Diretor-executivo para as Américas da Eurasia, uma consultoria americana
especializada na avaliação de riscos políticos, ele foi um dos poucos entre
seus pares a afirmar, em meados de 2018, seis meses antes das eleições, que o
então candidato Jair
Bolsonaro tinha grandes chances de ir para o segundo turno e vencer o
pleito.
No fim de 2014, logo depois da reeleição da
ex-presidente Dilma
Rousseff, Garman antecipou que ela corria o risco de ser atingida ´por
uma “tempestade perfeita”, formada por um governo sem sustentação política e
baixa credibilidade no mercado, pela descoberta de um escândalo de corrupção
bilionário como o petrolão e por uma economia que mergulhava na recessão. Dois
anos depois, com o impeachment de
Dilma, seu diagnóstico se mostrou certeiro outra vez.

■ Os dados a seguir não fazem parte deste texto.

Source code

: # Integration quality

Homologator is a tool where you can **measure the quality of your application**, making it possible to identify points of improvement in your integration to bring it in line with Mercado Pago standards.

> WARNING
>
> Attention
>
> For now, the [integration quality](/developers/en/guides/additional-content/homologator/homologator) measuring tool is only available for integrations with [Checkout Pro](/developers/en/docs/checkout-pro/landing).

Neste entrevista, ele analisa o atual quadro político do
País e as perspectivas das eleições
de 2026. Ao contrário de muitos analistas, Garman diz que, mesmo se a
direita não marchar unida já no primeiro turno da disputa, terá chances de
vencer o presidente Luiz
Inácio Lula da Silva em sua provável tentativa de reeleição.
“Acredito que a percepção de que essa
eventual fragmentação da direita no primeiro turno diminuiria as chances de uma
vitória oposicionista nas eleições está muito exagerada”, afirma. “Mesmo se a
gente tiver uma direita fragmentada, ainda haverá muito tempo para poder
trabalhar qualquer nome da oposição que chegue ao segundo turno.”
Ele fala também que, para uma candidatura do chamado ‘centro
democrático’ decolar, não bastará sustentar um discurso contra a polarização.
“A terceira
via só terá chance em 2026 se representar a revolta contra o sistema”,
diz. “Cada vez mais, para ser um candidato competitivo na América
Latina, em partes da Europa,
nos Estados
Unidos, você tem se apresentar com uma roupagem antissistema.” Confira a
seguir os principais trechos da entrevista.
Hoje, no Brasil, estamos bem naquele ponto em que o
incumbente pode ou não se reeleger
Com a queda na popularidade do Lula e as eleições de 2026
já aparecendo no radar, como o sr. está vendo o atual quadro político do País e
as perspectivas eleitorais do governo e da oposição?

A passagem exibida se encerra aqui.